The Strategic Shift to Kubernetes
Kubernetes has become the logical next step for my homelab. I've pointed this out briefly in parts 1 and 2. I enjoy the break-and-fix cycle of learning in my homelab. However, over the years I have found more joy with making things work consistently, from the very start, every time.
My LXC-heavy setup worked as intended, but whenever something broke, I had to manually trace the problem and fix it which was always a great learning process, but not ideal long-term. It was fun, but not ideal, especially long-term, for my sanity! Adopting Kubernetes also aligns my homelab practices with modern production environments, thereby bridging my hobby and learning platform with career skills.
Kubernetes provides a layer of orchestration, in addition to being a strong industry-standard practice in enterprise environments. That second part was the ultimate driver to this decision. That said, the first part, namely orchestration, was what ignited the idea for me. I could strategically design and architect my containers as deployments, where they would continue on through failures or updates, without my constant intervention and diagnostic microscope. My deployments would themselves manage replicasets and pods for me.
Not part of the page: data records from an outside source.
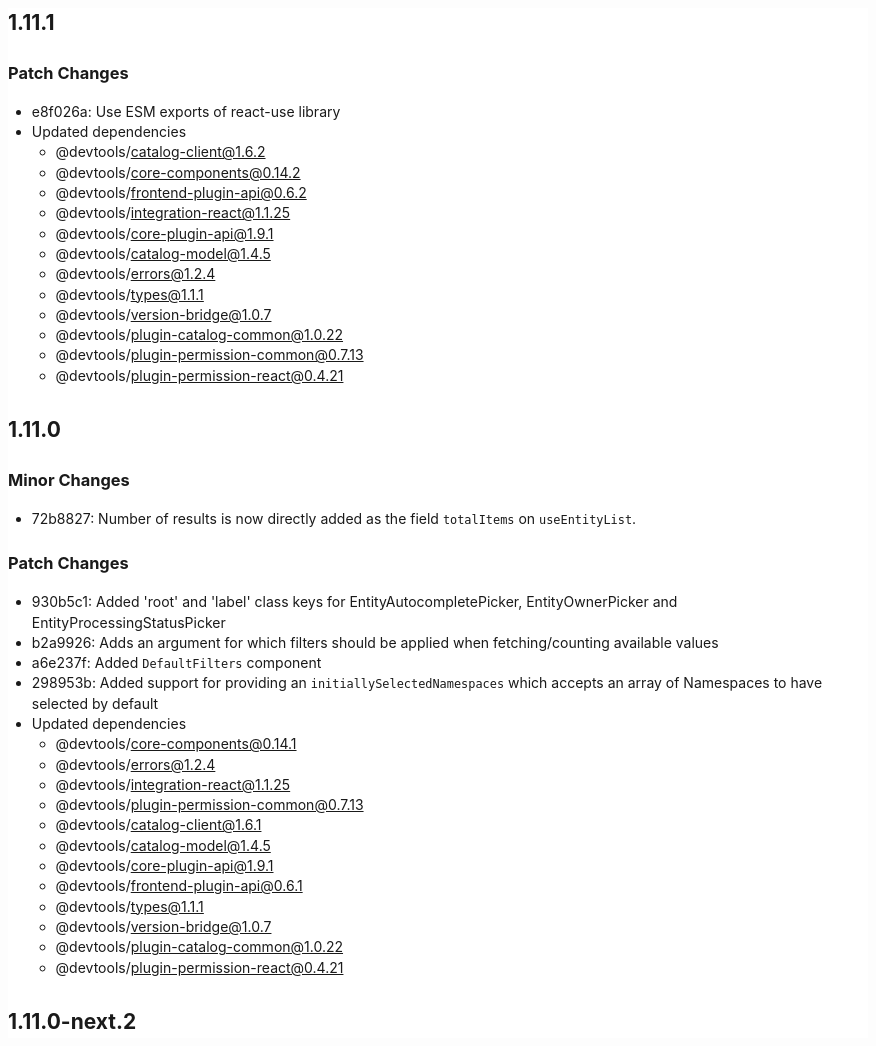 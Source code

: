 ## 1.11.1

### Patch Changes

- e8f026a: Use ESM exports of react-use library
- Updated dependencies
  - @devtools/catalog-client@1.6.2
  - @devtools/core-components@0.14.2
  - @devtools/frontend-plugin-api@0.6.2
  - @devtools/integration-react@1.1.25
  - @devtools/core-plugin-api@1.9.1
  - @devtools/catalog-model@1.4.5
  - @devtools/errors@1.2.4
  - @devtools/types@1.1.1
  - @devtools/version-bridge@1.0.7
  - @devtools/plugin-catalog-common@1.0.22
  - @devtools/plugin-permission-common@0.7.13
  - @devtools/plugin-permission-react@0.4.21

## 1.11.0

### Minor Changes

- 72b8827: Number of results is now directly added as the field `totalItems` on `useEntityList`.

### Patch Changes

- 930b5c1: Added 'root' and 'label' class keys for EntityAutocompletePicker, EntityOwnerPicker and EntityProcessingStatusPicker
- b2a9926: Adds an argument for which filters should be applied when fetching/counting available values
- a6e237f: Added `DefaultFilters` component
- 298953b: Added support for providing an `initiallySelectedNamespaces` which accepts an array of Namespaces to have selected by default
- Updated dependencies
  - @devtools/core-components@0.14.1
  - @devtools/errors@1.2.4
  - @devtools/integration-react@1.1.25
  - @devtools/plugin-permission-common@0.7.13
  - @devtools/catalog-client@1.6.1
  - @devtools/catalog-model@1.4.5
  - @devtools/core-plugin-api@1.9.1
  - @devtools/frontend-plugin-api@0.6.1
  - @devtools/types@1.1.1
  - @devtools/version-bridge@1.0.7
  - @devtools/plugin-catalog-common@1.0.22
  - @devtools/plugin-permission-react@0.4.21

## 1.11.0-next.2
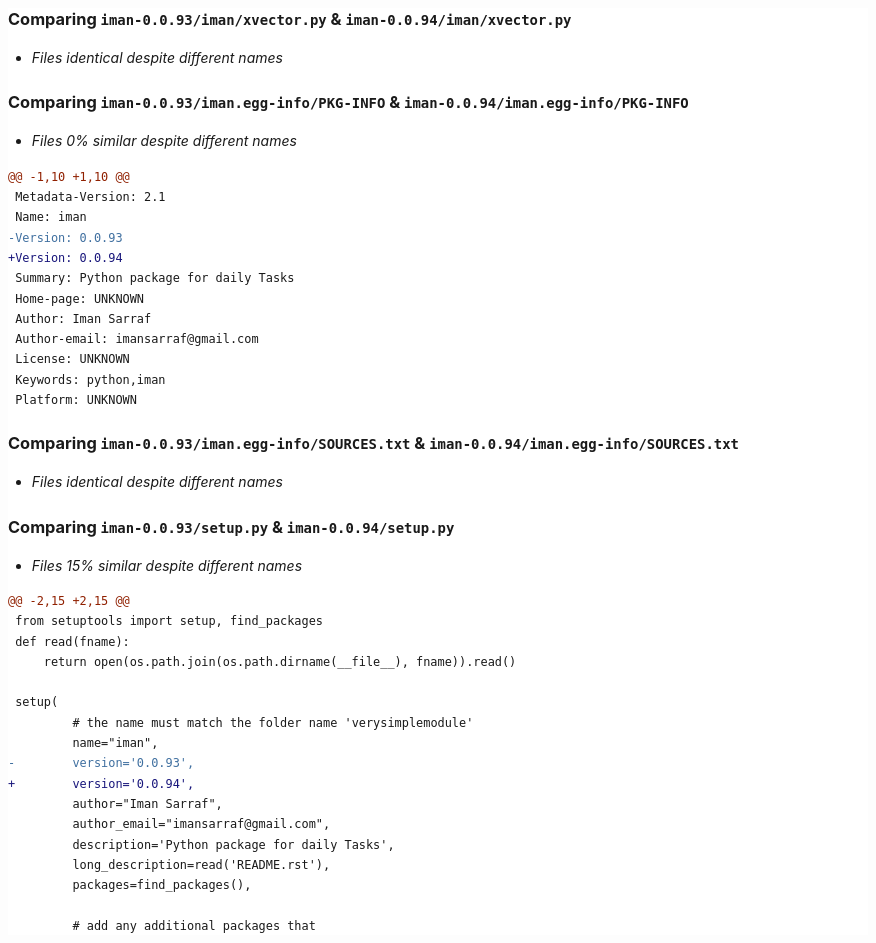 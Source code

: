 ### Comparing `iman-0.0.93/iman/xvector.py` & `iman-0.0.94/iman/xvector.py`

 * *Files identical despite different names*

### Comparing `iman-0.0.93/iman.egg-info/PKG-INFO` & `iman-0.0.94/iman.egg-info/PKG-INFO`

 * *Files 0% similar despite different names*

```diff
@@ -1,10 +1,10 @@
 Metadata-Version: 2.1
 Name: iman
-Version: 0.0.93
+Version: 0.0.94
 Summary: Python package for daily Tasks
 Home-page: UNKNOWN
 Author: Iman Sarraf
 Author-email: imansarraf@gmail.com
 License: UNKNOWN
 Keywords: python,iman
 Platform: UNKNOWN
```

### Comparing `iman-0.0.93/iman.egg-info/SOURCES.txt` & `iman-0.0.94/iman.egg-info/SOURCES.txt`

 * *Files identical despite different names*

### Comparing `iman-0.0.93/setup.py` & `iman-0.0.94/setup.py`

 * *Files 15% similar despite different names*

```diff
@@ -2,15 +2,15 @@
 from setuptools import setup, find_packages
 def read(fname):
     return open(os.path.join(os.path.dirname(__file__), fname)).read()
 
 setup(
         # the name must match the folder name 'verysimplemodule'
         name="iman", 
-        version='0.0.93',
+        version='0.0.94',
         author="Iman Sarraf",
         author_email="imansarraf@gmail.com",
         description='Python package for daily Tasks',
         long_description=read('README.rst'),
         packages=find_packages(),
         
         # add any additional packages that
```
If a deployment had an update and I wanted it rolled out, I'd make that change to a manifest, and Kubernetes would perform the update without any downtime to the service. That's not always the case, but the orchestration of that update was what I wanted. And the idea that everything could just be torn down and redeployed just as it was originally is exceedingly gratifying to me.
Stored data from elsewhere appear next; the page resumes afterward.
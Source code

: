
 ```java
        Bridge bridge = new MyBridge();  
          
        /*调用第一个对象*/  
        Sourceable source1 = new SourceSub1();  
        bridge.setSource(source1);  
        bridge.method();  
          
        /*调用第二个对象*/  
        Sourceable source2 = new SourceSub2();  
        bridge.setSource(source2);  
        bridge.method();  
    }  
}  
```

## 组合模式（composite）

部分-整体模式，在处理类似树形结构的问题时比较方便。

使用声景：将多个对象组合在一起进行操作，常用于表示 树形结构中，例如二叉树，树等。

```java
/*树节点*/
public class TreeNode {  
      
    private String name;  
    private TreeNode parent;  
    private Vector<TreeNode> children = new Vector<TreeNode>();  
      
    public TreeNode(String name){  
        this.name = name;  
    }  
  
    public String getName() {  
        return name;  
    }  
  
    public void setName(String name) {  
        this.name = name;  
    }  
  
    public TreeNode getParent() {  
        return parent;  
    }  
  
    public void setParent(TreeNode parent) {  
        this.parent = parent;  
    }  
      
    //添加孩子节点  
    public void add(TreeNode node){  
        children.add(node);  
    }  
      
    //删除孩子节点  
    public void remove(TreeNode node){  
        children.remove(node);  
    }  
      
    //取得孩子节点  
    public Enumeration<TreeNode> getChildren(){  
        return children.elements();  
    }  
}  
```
Enhanced Automation and Service Mesh Capabilities
Since I was already using Ansible to some degree to automate configurations, it made sense to continue that practice. Although I haven't completed it yet, the end goal with Ansible is to have a complete repository to be used for consistent configurations across my Kubernetes cluster. The initial focus will be on security related configurations, such as firewall rules, SELinux, and permissions and accounts. However, eventually I want a complete bootstrap process where I could run a few simple Ansible commands to get a brand new cluster deployed and configured.
Most people don't necessarily think about the Kubernetes service mesh. In short, it's a platform of additional capabilities to manage and secure service-to-service communication within the cluster. It handles internal (East-West) traffic between services, providing load balancing, security, and observability features that complement traditional ingress (North-South) routing. The key here is that it's for control and data layers. This communication also includes metrics and logging. What I like best is the security functionality it can provide. Enforcing policies for service access and encryption.
Addressing the complexity trade-off
Adopting Kubernetes in a homelab environment introduces substantial complexity and setup overhead. Setting up manifests, learning new abstractions, and integrating with existing tools I was already using like Ansible can be daunting at first. However, the long-term benefits far outweigh the up-front investment in time and learning. Automated recovery, seamless updates, improved security, and the ability to scale or redeploy services with minimal effort to name a few. By embracing this complexity early, I’m building a foundation that will make future growth, experimentation, and maintenance much more manageable and resilient.